Problem requirements:
Start with the first line of the data and end with the line that holds "Users that provide"; write out each one exactly.

━━━ Task inputs

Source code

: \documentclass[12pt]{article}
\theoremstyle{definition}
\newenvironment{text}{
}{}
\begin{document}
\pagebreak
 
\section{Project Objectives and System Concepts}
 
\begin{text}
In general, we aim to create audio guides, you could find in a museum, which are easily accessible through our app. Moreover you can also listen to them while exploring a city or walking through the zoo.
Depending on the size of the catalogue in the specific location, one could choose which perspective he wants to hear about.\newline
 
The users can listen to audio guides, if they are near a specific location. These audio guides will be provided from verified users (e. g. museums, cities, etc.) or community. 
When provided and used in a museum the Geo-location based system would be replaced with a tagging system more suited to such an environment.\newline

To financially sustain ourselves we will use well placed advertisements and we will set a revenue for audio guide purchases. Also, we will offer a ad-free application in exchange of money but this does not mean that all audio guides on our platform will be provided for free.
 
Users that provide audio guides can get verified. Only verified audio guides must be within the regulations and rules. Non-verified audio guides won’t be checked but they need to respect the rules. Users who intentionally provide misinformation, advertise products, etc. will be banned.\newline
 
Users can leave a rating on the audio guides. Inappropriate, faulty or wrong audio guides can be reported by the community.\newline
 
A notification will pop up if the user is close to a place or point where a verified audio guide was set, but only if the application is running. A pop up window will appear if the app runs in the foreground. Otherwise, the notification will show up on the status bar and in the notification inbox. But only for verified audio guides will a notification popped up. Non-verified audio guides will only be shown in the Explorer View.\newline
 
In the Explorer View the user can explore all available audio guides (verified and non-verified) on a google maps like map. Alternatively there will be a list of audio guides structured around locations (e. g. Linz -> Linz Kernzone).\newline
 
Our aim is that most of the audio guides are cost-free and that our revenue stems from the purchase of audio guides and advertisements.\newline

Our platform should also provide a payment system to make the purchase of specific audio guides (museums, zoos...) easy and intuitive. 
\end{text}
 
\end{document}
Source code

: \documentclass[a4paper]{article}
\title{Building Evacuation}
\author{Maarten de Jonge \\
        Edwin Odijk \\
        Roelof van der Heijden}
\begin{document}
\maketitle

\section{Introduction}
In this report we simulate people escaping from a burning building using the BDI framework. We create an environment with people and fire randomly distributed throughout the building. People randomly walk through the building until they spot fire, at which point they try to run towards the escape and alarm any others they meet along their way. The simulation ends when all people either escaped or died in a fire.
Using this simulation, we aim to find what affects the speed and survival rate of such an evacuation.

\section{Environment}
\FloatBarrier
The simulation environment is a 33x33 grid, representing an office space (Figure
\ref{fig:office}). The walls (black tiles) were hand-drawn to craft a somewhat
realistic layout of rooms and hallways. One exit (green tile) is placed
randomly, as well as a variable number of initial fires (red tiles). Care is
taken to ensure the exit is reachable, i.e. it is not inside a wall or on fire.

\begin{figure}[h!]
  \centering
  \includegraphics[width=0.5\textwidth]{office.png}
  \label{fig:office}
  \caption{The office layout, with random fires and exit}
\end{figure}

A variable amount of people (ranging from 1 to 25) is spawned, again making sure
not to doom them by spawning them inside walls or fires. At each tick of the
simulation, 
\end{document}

━━━━━━

Answer to the exercise:
Source code

: \documentclass[12pt]{article}
\theoremstyle{definition}
\newenvironment{text}{
}{}
\begin{document}
\pagebreak
 
\section{Project Objectives and System Concepts}
 
\begin{text}
In general, we aim to create audio guides, you could find in a museum, which are easily accessible through our app. Moreover you can also listen to them while exploring a city or walking through the zoo.
Depending on the size of the catalogue in the specific location, one could choose which perspective he wants to hear about.\newline
 
The users can listen to audio guides, if they are near a specific location. These audio guides will be provided from verified users (e. g. museums, cities, etc.) or community. 
When provided and used in a museum the Geo-location based system would be replaced with a tagging system more suited to such an environment.\newline

To financially sustain ourselves we will use well placed advertisements and we will set a revenue for audio guide purchases. Also, we will offer a ad-free application in exchange of money but this does not mean that all audio guides on our platform will be provided for free.
 
Users that provide audio guides can get verified. Only verified audio guides must be within the regulations and rules. Non-verified audio guides won’t be checked but they need to respect the rules. Users who intentionally provide misinformation, advertise products, etc. will be banned.\newline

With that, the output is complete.